:: THE PROBLEM ::
Reproduce exactly, from the data that follows, the line with "approach is used", the line with "The patch-based method", and every line that lies between them.

[Plain-text document sources]
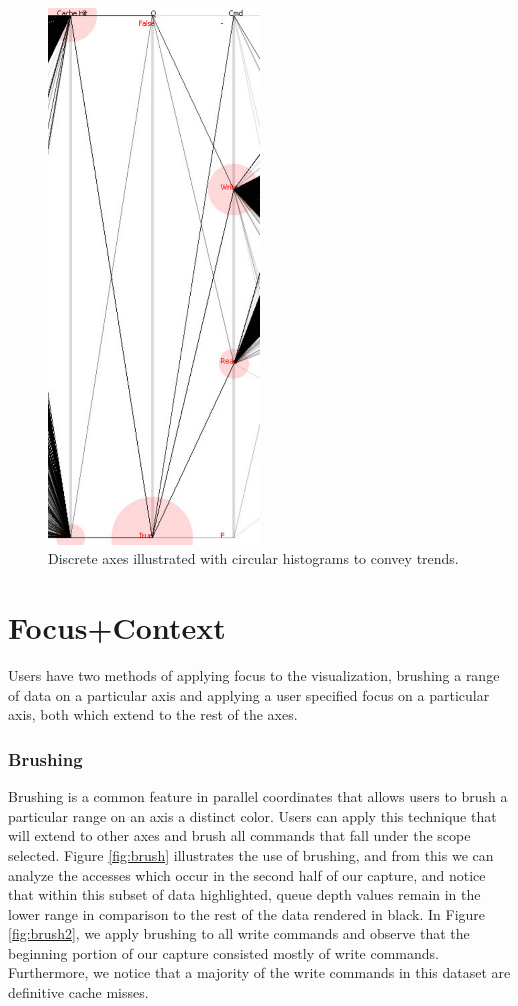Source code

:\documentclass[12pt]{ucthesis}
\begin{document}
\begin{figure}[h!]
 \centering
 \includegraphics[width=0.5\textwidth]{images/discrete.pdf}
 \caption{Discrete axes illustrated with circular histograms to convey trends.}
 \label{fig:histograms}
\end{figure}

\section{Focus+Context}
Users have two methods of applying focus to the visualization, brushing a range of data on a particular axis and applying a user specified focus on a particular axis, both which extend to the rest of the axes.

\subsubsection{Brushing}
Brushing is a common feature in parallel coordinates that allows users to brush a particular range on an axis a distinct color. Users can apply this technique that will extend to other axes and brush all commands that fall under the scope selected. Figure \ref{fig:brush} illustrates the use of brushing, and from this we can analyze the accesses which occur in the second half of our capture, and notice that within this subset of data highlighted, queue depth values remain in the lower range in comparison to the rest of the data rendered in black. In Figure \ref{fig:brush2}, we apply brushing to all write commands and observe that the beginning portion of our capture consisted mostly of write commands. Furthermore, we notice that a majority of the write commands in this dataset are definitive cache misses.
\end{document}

==

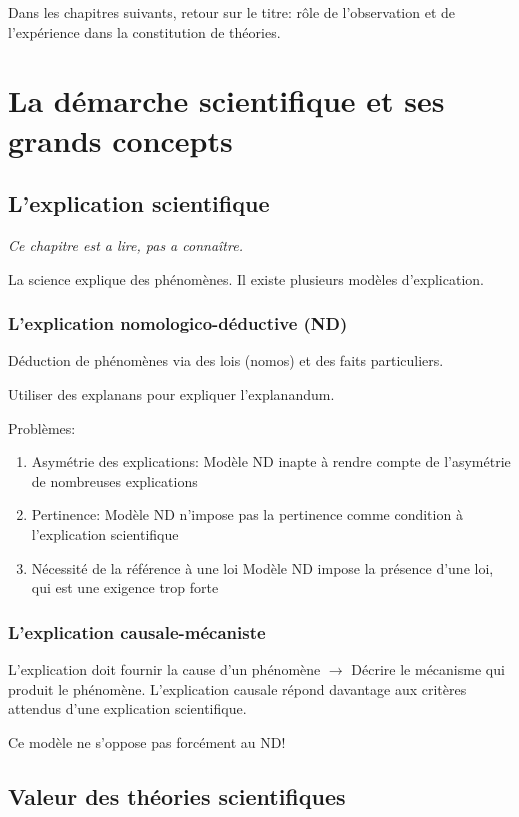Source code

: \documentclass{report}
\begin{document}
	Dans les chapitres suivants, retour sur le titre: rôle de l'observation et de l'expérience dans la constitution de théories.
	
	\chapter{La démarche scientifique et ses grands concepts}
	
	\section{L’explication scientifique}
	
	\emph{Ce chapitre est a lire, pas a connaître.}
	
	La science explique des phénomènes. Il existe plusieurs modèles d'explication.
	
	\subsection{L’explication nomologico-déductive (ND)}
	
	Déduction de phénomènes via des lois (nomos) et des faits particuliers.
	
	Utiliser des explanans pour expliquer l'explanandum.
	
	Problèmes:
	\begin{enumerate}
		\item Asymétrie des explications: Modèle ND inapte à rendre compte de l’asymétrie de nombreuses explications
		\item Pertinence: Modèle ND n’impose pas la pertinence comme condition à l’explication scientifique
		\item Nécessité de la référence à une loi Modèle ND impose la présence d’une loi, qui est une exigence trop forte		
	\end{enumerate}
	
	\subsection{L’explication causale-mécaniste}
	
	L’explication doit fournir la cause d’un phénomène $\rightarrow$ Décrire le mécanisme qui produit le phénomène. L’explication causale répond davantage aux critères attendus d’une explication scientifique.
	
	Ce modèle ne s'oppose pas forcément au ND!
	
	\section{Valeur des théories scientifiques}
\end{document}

* * *

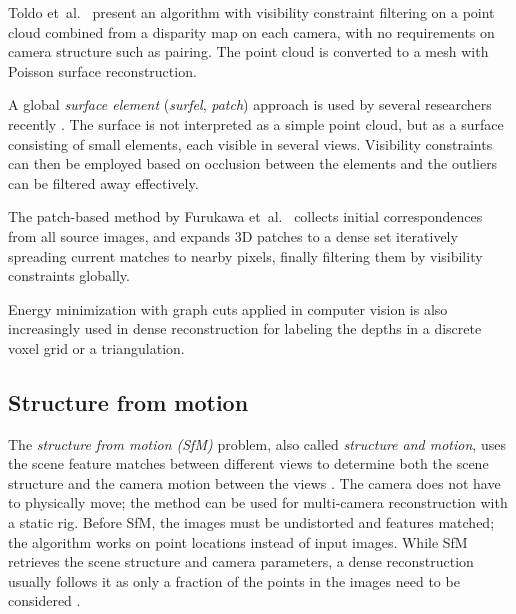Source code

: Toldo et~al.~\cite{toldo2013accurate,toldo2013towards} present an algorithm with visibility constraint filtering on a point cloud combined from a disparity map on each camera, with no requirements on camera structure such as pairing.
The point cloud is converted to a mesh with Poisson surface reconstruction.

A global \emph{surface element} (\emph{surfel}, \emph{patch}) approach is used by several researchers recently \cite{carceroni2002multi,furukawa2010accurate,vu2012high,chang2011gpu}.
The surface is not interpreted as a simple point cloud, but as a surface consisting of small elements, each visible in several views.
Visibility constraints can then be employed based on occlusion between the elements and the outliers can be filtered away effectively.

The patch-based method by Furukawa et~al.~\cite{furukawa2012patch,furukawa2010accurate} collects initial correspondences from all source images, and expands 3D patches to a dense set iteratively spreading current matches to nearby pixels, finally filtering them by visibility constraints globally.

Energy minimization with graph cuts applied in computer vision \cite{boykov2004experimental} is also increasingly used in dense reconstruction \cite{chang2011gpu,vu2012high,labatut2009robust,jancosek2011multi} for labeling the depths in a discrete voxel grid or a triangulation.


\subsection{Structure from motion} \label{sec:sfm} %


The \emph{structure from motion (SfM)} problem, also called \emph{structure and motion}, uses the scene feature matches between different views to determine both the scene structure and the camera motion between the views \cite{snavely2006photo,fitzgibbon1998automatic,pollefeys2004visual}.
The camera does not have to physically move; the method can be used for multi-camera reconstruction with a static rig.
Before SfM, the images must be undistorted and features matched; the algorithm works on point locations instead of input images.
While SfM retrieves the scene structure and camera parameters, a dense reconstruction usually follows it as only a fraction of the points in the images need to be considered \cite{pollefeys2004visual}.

:: EXPECTED OUTPUT ::
A global \emph{surface element} (\emph{surfel}, \emph{patch}) approach is used by several researchers recently \cite{carceroni2002multi,furukawa2010accurate,vu2012high,chang2011gpu}.
The surface is not interpreted as a simple point cloud, but as a surface consisting of small elements, each visible in several views.
Visibility constraints can then be employed based on occlusion between the elements and the outliers can be filtered away effectively.

The patch-based method by Furukawa et~al.~\cite{furukawa2012patch,furukawa2010accurate} collects initial correspondences from all source images, and expands 3D patches to a dense set iteratively spreading current matches to nearby pixels, finally filtering them by visibility constraints globally.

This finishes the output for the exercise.